Society for Research on Adolescence (SRA) Biennial Meeting
April 12-14, 2018
Minneapolis, Minnesota
 
Presentation Title: "Parenting with Purpose: Influences of Promotion and Prevention Strategies on Black Adolescents’ Developmental Outcomes" (poster)
​Authors: Nestor Tulagan, Jacquelynne Eccles
 
Abstract
 
​​According to a Family Management perspective (Furstenberg, Cook, Eccles, Elder, & Sameroff, 1999), parents simultaneously promote positive goals for their children and prevent negative experiences that may impede their children’s academic potential. Within Black families, parents’ role in youths’ positive development may be especially important, given Black adolescents’ numerous challenges. Along with a history of academic underachievement (Musu-Gillette et al., 2016), Black youths face other challenges that undermine Black adolescents’ academic and psychological well-being (Wong, Eccles, Sameroff, 2003; Benner & Graham, 2009). However, parents’ support strategies are known to promote Black adolescents’ positive motivational and academic outcomes (Harackiewicz, Rozek, Hulleman & Hyde, 2012; Wang & Sheikh-Khalil, 2014; Wang & Eccles, 2012; Wang, Hill, & Hofkens, 2014; Gutman & Eccles, 1999; Hill & Tyson, 2009), as well as minimize negative psychological outcomes (Wang & Sheikh-Khalil, 2014; Cunningham & Swanson, 2010). 

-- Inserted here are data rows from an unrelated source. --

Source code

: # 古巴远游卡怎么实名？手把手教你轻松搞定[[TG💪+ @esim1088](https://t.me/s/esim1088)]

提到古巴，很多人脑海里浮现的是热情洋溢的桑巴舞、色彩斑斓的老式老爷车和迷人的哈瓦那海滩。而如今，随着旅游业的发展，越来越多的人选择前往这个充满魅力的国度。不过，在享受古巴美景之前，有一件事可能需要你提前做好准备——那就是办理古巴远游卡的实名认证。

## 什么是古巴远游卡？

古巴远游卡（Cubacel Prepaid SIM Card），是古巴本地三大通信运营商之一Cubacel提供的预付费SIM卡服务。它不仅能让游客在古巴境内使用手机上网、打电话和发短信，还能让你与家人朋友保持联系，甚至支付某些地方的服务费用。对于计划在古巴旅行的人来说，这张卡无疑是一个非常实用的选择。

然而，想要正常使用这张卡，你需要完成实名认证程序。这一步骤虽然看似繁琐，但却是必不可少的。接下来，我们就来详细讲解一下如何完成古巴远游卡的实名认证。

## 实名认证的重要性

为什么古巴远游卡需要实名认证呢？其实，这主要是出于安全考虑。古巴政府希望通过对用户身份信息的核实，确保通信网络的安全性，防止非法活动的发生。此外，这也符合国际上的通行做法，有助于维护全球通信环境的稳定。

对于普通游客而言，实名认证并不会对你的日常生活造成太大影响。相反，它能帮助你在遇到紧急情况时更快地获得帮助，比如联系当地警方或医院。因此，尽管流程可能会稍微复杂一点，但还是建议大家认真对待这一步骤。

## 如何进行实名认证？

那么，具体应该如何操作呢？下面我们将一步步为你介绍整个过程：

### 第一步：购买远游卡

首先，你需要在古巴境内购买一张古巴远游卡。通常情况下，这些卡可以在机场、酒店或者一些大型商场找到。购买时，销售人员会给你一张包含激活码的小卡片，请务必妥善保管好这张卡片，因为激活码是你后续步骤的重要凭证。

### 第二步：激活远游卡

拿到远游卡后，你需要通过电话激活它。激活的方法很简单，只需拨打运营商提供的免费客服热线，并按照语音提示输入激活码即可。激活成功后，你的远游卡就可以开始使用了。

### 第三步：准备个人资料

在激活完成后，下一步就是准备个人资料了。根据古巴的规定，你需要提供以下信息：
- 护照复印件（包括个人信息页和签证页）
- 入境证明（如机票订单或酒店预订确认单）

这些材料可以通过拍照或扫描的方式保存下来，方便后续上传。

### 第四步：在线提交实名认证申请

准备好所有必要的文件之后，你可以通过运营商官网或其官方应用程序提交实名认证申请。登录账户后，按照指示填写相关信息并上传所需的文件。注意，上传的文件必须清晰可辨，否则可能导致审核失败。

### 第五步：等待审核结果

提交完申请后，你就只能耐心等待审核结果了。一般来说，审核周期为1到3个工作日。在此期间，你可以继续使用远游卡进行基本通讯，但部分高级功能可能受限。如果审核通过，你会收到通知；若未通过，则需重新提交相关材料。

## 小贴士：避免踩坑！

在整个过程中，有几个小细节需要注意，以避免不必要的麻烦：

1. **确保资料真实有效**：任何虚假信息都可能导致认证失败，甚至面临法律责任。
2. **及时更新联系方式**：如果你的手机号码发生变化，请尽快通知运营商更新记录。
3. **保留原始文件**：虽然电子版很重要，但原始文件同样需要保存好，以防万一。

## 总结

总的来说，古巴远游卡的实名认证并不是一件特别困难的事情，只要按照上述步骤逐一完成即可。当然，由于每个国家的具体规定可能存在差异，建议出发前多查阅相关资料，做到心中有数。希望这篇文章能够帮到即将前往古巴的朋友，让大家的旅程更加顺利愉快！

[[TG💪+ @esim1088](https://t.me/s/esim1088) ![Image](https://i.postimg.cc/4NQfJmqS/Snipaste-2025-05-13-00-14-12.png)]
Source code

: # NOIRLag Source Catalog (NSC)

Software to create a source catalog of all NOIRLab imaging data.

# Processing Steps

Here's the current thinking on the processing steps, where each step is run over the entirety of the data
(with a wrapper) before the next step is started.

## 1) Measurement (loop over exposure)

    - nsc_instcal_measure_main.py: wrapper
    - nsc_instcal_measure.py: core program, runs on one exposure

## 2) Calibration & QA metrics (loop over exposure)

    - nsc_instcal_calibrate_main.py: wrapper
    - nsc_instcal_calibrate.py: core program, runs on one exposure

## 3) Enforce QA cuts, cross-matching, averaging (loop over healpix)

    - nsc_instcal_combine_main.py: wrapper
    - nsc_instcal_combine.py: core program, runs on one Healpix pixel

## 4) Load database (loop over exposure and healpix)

Existing studies have failed to take into account the ways in which parents employ strategies to specifically address a variety of goals and aims. Given that parents may engage in strategies for different reasons (Furstenberg et al., 1999; Gutman & McLoyd, 2003), contextualizing parenting strategies for the aims they are intended to address is needed to more clearly understand the pathways through which parental strategies influence different developmental outcomes.
Research Goals. This study examined two types of parenting behaviors: promotion strategies to foster adolescents’ skills and prevention strategies to preclude negative experiences (Furstenberg et al., 1999). Our objectives involved examining the extent to which Black parents’ promotion and prevention strategies differentially predict changes to Black adolescents’ academic functioning and psychological well-being.

Using data from 879 Black families, we measured the extent to which parents implemented strategies (e.g. monitoring, provision of experiences, teaching) aimed for promotion of their adolescent children’s (Mage = 12.3 years; 46.6% female) talents and skills and prevention of adolescent-specific worries and negative experiences. In 7th and 8th grade, we measured adolescents’ academic functioning (i.e. grades, academic self-concepts, and academic attainment value) and psychological wellbeing (i.e. negative perceptions of themselves and of life outcomes).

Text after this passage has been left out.